Integer. The CNEFE data year. Currently only 2022 is supported. Defaults to 2022.

vars

Character vector. Names of tract-level variables to interpolate. Supported variables:

  • pop_ph: population in private households (Domicílios particulares).

  • pop_ch: population in collective households (Domicílios coletivos).

  • male: total male population.

  • female: total female population.

  • age_0_4, age_5_9, age_10_14, age_15_19, age_20_24, age_25_29, age_30_39, age_40_49, age_50_59, age_60_69, age_70m: population by age group.

  • race_branca, race_preta, race_amarela, race_parda, race_indigena: population by race/color (cor ou raça).

  • n_resp: number of household heads (Pessoas responsáveis por domicílios).

  • avg_inc_resp: average income of the household heads.

For a reference table mapping these variable names to the official IBGE census tract codes and descriptions, see tracts_variables_ref.

Allocation rules:

  • pop_ph is allocated only to private dwellings.

  • pop_ch is allocated only to collective dwellings.

  • n_resp is allocated only to private dwellings (same rule as pop_ph).

  • Demographic variables (male, female, age_*, race_*) are allocated to private dwellings when the tract has any; if the tract has zero private dwellings but has collective dwellings, they are allocated to collective.

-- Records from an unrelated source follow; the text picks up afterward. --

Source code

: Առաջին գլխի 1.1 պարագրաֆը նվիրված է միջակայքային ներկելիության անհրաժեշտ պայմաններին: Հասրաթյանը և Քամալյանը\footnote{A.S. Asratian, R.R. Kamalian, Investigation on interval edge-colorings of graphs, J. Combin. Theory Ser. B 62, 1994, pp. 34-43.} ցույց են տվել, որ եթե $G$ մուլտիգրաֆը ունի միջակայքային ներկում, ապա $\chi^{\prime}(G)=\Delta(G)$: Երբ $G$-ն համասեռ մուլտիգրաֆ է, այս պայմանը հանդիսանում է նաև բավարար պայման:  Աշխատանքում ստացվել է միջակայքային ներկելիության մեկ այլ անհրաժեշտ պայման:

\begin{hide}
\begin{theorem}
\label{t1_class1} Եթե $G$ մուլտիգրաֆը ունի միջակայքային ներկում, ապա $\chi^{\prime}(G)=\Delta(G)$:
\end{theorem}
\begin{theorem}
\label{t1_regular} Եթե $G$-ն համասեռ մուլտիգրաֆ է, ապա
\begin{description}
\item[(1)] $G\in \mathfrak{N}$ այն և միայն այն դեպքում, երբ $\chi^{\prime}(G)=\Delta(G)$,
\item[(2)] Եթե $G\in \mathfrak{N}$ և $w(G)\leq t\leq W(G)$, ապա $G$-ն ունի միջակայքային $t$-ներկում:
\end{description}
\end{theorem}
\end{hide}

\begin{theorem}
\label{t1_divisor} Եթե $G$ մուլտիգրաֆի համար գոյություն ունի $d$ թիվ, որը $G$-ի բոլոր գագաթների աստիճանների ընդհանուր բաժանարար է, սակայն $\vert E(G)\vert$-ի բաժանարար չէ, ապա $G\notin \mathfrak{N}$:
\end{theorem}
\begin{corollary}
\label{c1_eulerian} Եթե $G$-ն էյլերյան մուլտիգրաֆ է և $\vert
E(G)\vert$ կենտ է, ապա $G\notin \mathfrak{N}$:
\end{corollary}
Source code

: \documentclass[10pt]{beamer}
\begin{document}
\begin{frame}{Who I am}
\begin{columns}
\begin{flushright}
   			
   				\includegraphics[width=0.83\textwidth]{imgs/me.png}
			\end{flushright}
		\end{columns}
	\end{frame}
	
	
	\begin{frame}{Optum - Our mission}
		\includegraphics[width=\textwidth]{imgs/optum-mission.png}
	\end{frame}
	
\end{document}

  • avg_inc_resp is assigned (not split) to each private dwelling point; tracts with no private dwellings receive no allocation.

crs_output

The CRS for the output object. Default is NULL, which uses the original CRS of the polygon argument. Can be an EPSG code (e.g., 4326, 31983) or any CRS object accepted by sf::st_transform().

cache

Logical. Whether to use the existing package cache for assets and CNEFE zips.

verbose

Logical. Whether to print step messages and timing.

Value

An sf object with the user-provided polygons and the requested interpolated variables. The output CRS matches the original polygon CRS (or crs_output if specified).

Examples

# \donttest{
# Interpolate population to user-provided polygons (neighborhoods of Lauro de Freitas-BA)
# Using geobr to download neighborhood boundaries
library(geobr)
nei_ldf <- subset(
  read_neighborhood(year = 2022),
  code_muni == 2919207
)
#> Using year/date 2022
poly_pop <- tracts_to_polygon(
  code_muni = 2919207,
  polygon = nei_ldf,
  vars = c("pop_ph", "pop_ch")
)
#>  Processing municipality code 2919207...
#>  Step 1/6: aligning CRS...
#>  Input CRS: "EPSG:4674" | Output CRS: "EPSG:4674"
#>  Step 1/6: aligning CRS...

#>  Step 1/6 (CRS alignment) [36ms]
#> 
#>  Step 2/6: connecting to DuckDB and loading extensions...
#>  Spatial extension loaded
#>  Step 2/6: connecting to DuckDB and loading extensions...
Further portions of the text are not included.